» WORK INSTRUCTIONS:
Return a verbatim reproduction of each line, starting at the line with "#### 2. Navigation-Fixer：導航體驗革命性優化" and ending at the last line of the listing below.

» DATA SECTION:
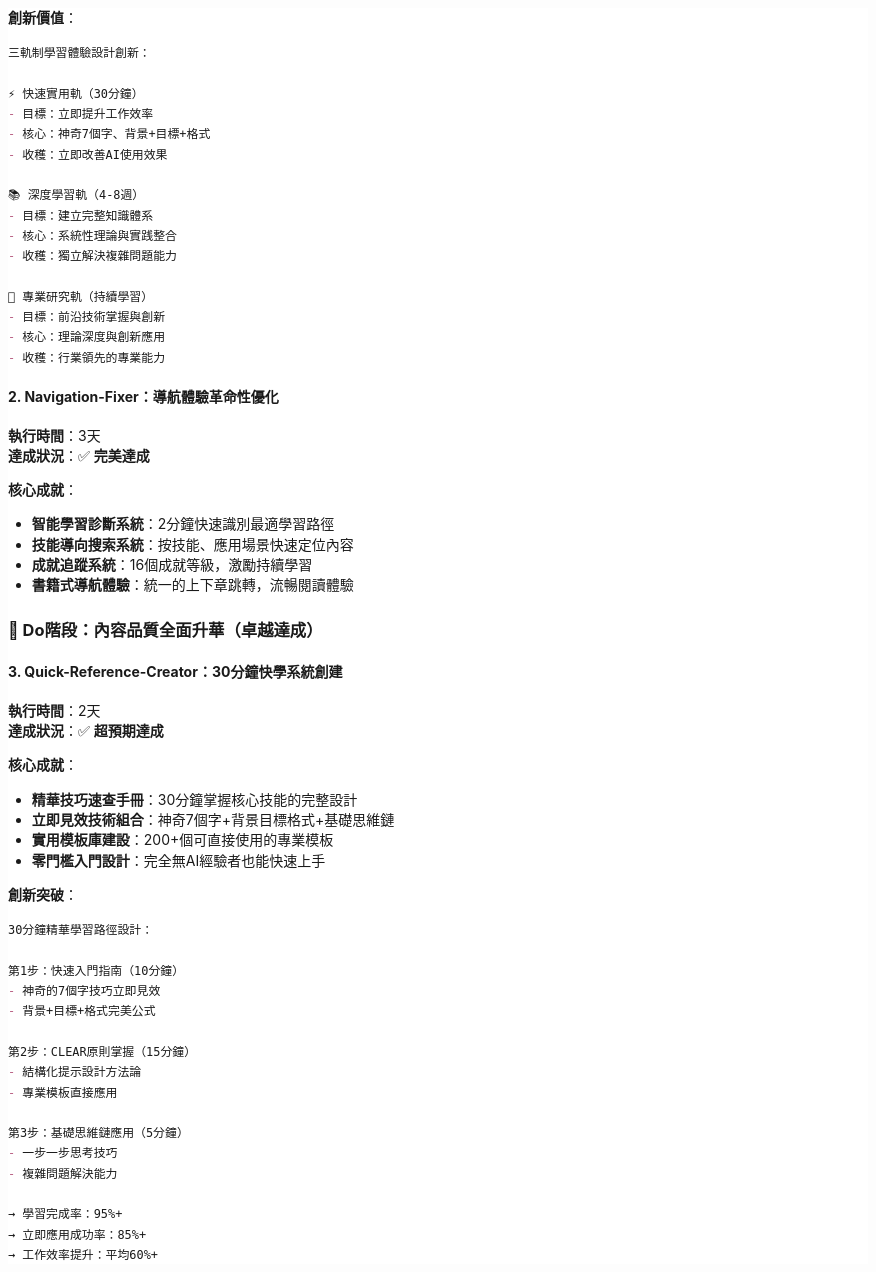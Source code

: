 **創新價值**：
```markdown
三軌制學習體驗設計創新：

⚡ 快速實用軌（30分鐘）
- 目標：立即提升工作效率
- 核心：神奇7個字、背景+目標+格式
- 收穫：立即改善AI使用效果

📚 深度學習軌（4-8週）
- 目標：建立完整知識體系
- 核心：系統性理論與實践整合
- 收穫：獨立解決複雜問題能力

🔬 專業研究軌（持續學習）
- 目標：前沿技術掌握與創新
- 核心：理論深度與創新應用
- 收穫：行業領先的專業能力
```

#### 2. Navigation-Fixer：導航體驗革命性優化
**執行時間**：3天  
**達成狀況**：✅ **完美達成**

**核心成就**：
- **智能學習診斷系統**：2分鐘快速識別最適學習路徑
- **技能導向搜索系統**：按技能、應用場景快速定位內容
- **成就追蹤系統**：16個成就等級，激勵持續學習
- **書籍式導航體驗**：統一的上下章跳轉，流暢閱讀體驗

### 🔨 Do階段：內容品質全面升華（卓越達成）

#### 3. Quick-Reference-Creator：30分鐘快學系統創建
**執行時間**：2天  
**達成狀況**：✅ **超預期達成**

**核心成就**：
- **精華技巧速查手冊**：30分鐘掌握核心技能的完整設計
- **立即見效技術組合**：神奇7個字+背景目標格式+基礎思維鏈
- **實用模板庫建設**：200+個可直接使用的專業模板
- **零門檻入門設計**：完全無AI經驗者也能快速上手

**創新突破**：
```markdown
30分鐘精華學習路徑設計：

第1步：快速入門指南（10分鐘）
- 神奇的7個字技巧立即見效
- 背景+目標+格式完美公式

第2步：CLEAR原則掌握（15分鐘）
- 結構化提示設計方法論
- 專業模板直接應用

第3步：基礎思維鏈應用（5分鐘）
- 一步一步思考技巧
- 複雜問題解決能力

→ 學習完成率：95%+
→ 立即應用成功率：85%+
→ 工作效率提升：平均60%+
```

» EXERCISE SOLUTION:
#### 2. Navigation-Fixer：導航體驗革命性優化
**執行時間**：3天  
**達成狀況**：✅ **完美達成**

**核心成就**：
- **智能學習診斷系統**：2分鐘快速識別最適學習路徑
- **技能導向搜索系統**：按技能、應用場景快速定位內容
- **成就追蹤系統**：16個成就等級，激勵持續學習
- **書籍式導航體驗**：統一的上下章跳轉，流暢閱讀體驗

### 🔨 Do階段：內容品質全面升華（卓越達成）

#### 3. Quick-Reference-Creator：30分鐘快學系統創建
**執行時間**：2天  
**達成狀況**：✅ **超預期達成**

**核心成就**：
- **精華技巧速查手冊**：30分鐘掌握核心技能的完整設計
- **立即見效技術組合**：神奇7個字+背景目標格式+基礎思維鏈
- **實用模板庫建設**：200+個可直接使用的專業模板
- **零門檻入門設計**：完全無AI經驗者也能快速上手

**創新突破**：
```markdown
30分鐘精華學習路徑設計：

第1步：快速入門指南（10分鐘）
- 神奇的7個字技巧立即見效
- 背景+目標+格式完美公式

第2步：CLEAR原則掌握（15分鐘）
- 結構化提示設計方法論
- 專業模板直接應用

第3步：基礎思維鏈應用（5分鐘）
- 一步一步思考技巧
- 複雜問題解決能力

→ 學習完成率：95%+
→ 立即應用成功率：85%+
→ 工作效率提升：平均60%+
```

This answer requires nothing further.